Eh, as a landlord myself, unless we agreed upfront to cover that improvement (usually by discounting on the rent), you're on your own. Renting to restaurants seems like a pain in the first place; considering their low expected lifetime, the property will have to be on the market again soon enough, losing money during the transition. Plus who knows if they won't go bankrupt with unpaid rent.
If this was prime location for restaurants, the grease trap would already be there. As it isn't, chances are the next tenant won't even be a restaurant.
I very much feel for this guys plight and what he's going through. He says the whole story right at the top. The venue is what screwed him. He didn't know all the things he learned about the food after he opened the place, but what he REALLY didn't know was about the operations of a building and the cost of the corner he wanted to end up on. That fucked him from the jump.
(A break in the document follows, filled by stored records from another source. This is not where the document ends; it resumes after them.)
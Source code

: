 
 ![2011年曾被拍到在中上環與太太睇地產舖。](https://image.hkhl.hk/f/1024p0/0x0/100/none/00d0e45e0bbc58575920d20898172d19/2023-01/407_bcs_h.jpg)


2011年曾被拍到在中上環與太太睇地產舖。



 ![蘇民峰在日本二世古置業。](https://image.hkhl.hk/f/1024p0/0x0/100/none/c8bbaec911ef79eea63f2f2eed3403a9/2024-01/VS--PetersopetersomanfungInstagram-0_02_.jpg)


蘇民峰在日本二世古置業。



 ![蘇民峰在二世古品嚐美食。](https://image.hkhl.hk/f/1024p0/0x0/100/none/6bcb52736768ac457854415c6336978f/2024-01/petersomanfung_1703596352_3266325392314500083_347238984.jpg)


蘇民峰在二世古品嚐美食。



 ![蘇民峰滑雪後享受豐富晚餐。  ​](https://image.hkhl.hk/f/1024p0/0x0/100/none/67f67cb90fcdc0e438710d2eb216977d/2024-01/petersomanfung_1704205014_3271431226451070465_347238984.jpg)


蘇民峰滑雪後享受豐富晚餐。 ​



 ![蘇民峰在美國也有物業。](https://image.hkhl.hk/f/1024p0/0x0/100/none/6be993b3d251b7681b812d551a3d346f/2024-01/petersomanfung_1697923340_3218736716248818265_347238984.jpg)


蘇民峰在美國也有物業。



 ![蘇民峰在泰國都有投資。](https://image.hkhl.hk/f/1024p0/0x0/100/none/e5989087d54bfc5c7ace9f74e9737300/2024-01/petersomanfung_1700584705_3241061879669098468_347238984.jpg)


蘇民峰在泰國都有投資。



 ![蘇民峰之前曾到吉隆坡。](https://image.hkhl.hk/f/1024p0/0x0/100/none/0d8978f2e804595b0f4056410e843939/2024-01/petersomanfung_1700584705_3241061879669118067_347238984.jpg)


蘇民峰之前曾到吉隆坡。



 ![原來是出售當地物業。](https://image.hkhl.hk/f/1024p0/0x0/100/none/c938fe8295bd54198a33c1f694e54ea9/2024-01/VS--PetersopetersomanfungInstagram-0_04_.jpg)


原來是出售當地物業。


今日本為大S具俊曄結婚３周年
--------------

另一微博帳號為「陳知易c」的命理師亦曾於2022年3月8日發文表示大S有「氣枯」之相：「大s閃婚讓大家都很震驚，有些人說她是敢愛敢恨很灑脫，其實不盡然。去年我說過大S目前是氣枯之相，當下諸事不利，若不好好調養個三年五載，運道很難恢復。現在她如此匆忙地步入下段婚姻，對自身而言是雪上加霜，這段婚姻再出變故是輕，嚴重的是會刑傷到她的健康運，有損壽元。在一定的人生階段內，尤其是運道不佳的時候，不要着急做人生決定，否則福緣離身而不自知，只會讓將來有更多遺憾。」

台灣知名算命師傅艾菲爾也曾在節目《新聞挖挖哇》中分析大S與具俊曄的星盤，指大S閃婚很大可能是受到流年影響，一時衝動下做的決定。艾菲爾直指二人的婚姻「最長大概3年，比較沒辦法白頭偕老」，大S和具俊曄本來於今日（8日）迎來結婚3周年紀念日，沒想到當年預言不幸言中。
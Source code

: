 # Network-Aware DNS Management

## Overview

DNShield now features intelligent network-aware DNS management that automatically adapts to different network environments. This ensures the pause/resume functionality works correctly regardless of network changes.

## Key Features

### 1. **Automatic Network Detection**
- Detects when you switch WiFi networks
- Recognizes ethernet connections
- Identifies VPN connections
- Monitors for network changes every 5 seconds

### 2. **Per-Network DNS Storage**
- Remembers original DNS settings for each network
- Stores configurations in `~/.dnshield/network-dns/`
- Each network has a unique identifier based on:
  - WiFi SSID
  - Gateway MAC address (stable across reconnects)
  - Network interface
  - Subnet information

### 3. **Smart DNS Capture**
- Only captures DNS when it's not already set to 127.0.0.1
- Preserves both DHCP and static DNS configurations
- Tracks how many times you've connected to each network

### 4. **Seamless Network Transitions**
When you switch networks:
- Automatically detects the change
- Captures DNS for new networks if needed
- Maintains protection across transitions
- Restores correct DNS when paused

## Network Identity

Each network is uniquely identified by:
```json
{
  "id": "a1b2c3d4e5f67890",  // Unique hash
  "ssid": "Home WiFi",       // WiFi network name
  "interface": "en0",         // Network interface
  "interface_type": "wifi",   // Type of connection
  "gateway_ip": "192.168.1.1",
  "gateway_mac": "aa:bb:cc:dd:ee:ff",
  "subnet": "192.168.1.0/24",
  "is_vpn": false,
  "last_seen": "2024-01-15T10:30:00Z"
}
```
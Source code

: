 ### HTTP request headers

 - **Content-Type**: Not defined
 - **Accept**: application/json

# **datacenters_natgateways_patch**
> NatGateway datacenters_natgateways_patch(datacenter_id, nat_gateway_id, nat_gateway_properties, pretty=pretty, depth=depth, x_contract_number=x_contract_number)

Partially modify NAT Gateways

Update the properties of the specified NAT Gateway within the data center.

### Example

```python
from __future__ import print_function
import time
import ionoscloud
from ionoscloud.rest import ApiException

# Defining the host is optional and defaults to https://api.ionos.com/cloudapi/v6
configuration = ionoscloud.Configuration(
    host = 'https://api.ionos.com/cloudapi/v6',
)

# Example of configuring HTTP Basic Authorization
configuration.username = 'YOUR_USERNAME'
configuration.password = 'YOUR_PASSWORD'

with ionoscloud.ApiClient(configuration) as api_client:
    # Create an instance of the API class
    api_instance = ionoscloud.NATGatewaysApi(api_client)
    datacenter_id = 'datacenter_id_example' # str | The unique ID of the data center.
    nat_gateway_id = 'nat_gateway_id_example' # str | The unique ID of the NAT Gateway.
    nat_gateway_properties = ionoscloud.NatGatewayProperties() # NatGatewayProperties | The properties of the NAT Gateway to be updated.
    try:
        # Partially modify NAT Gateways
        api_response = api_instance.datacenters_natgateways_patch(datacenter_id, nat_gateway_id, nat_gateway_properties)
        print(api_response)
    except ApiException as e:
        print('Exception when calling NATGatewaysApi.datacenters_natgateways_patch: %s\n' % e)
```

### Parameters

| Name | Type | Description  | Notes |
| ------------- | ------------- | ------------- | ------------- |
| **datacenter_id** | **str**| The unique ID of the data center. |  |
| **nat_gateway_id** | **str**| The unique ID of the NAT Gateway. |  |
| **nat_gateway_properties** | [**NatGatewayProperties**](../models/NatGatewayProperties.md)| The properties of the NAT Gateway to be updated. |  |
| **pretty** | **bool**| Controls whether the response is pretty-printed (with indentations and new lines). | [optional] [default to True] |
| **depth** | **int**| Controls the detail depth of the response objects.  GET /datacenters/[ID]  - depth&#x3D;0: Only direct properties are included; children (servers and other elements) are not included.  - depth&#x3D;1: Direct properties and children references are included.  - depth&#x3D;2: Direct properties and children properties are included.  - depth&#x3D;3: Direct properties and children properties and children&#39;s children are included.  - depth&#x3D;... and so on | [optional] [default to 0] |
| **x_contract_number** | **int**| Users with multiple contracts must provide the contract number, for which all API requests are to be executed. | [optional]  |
I know he's frustrated, as anyone would be, but the deck was stacked from the get go and it's no one's fault but his. Not the landlord or the grease trap. That was writing on the wall about unknown unknowns.
He starts by saying how "hot" the market is, like that's a good thing for his persuit. He starts with talk of it being saturated. The landlord doesn't need to take any risks on that hot corner for your grease trap or electrical.
I've taken a bath on a few things where I over invested in fixed costs. I've had to take a couple years off after a six year startup struggle because of burnout. I will say that when I've come back around, after really fucking kicking myself and licking all wounds, it was a VERY expensive lesson. Emotionally, fiscally, and socially. Usually cheaper than a masters degree though and infinitely more applicable to future runs at the real goal.
You want to get free and run a creative operation? Great. The world does not give a shit. Worse than that, it hates you and wants you to fail. The path to real freedom is paved with bloody miserable failure. Bad leases will eat you, which is not the landlords fault. If you want to make money, buy a Chick-fil-a franchise. They have a great track record and financing. If you wanna make art, be prepared to suffer for it and have no one give a flying fuck about how much it hurt to try.
The desire to blend art and commerce is something that very few people succeed at. Just because you have worked in a kitchen and scored a half million in inheritance doesn't mean anyone needs to care. No matter how much you spent. You could have put the cash in an account and get so good at cooking that someone else will take the ops risk to open your counter or take the risk yourself and learn hard what you don't know. The world sheds no tears either way.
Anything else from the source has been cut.